_Task objective_
Filter the data for "AIProvider" and copy matching lines.

======== Materials provided

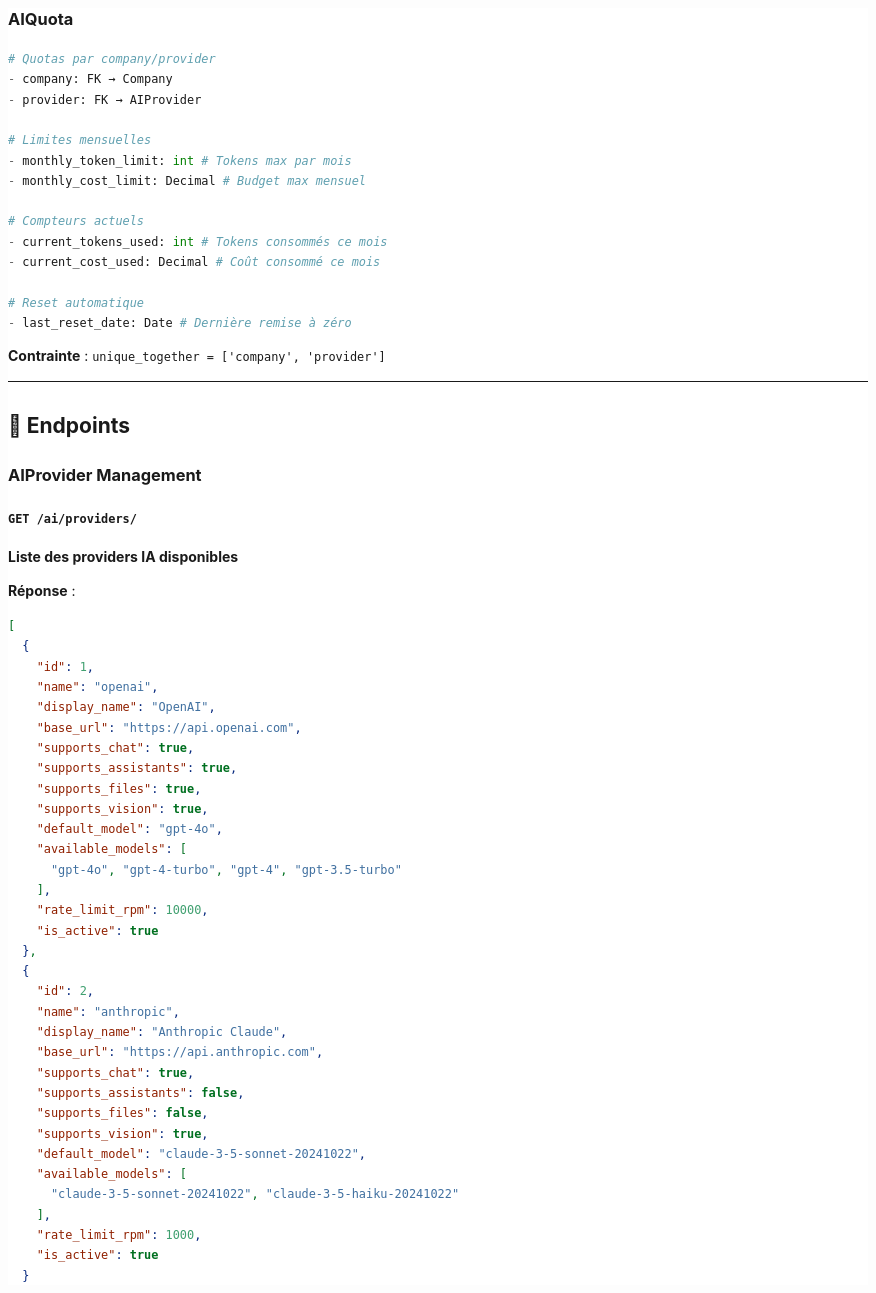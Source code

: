 ### AIQuota
```python
# Quotas par company/provider
- company: FK → Company
- provider: FK → AIProvider

# Limites mensuelles
- monthly_token_limit: int # Tokens max par mois
- monthly_cost_limit: Decimal # Budget max mensuel

# Compteurs actuels  
- current_tokens_used: int # Tokens consommés ce mois
- current_cost_used: Decimal # Coût consommé ce mois

# Reset automatique
- last_reset_date: Date # Dernière remise à zéro
```

**Contrainte** : `unique_together = ['company', 'provider']`

---

## 🎯 Endpoints

### AIProvider Management

#### `GET /ai/providers/`
**Liste des providers IA disponibles**

**Réponse** :
```json
[
  {
    "id": 1,
    "name": "openai",
    "display_name": "OpenAI",
    "base_url": "https://api.openai.com",
    "supports_chat": true,
    "supports_assistants": true,
    "supports_files": true,
    "supports_vision": true,
    "default_model": "gpt-4o",
    "available_models": [
      "gpt-4o", "gpt-4-turbo", "gpt-4", "gpt-3.5-turbo"
    ],
    "rate_limit_rpm": 10000,
    "is_active": true
  },
  {
    "id": 2,
    "name": "anthropic",
    "display_name": "Anthropic Claude",
    "base_url": "https://api.anthropic.com",
    "supports_chat": true,
    "supports_assistants": false,
    "supports_files": false,
    "supports_vision": true,
    "default_model": "claude-3-5-sonnet-20241022",
    "available_models": [
      "claude-3-5-sonnet-20241022", "claude-3-5-haiku-20241022"
    ],
    "rate_limit_rpm": 1000,
    "is_active": true
  }
```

================

_Task answer_
- provider: FK → AIProvider
### AIProvider Management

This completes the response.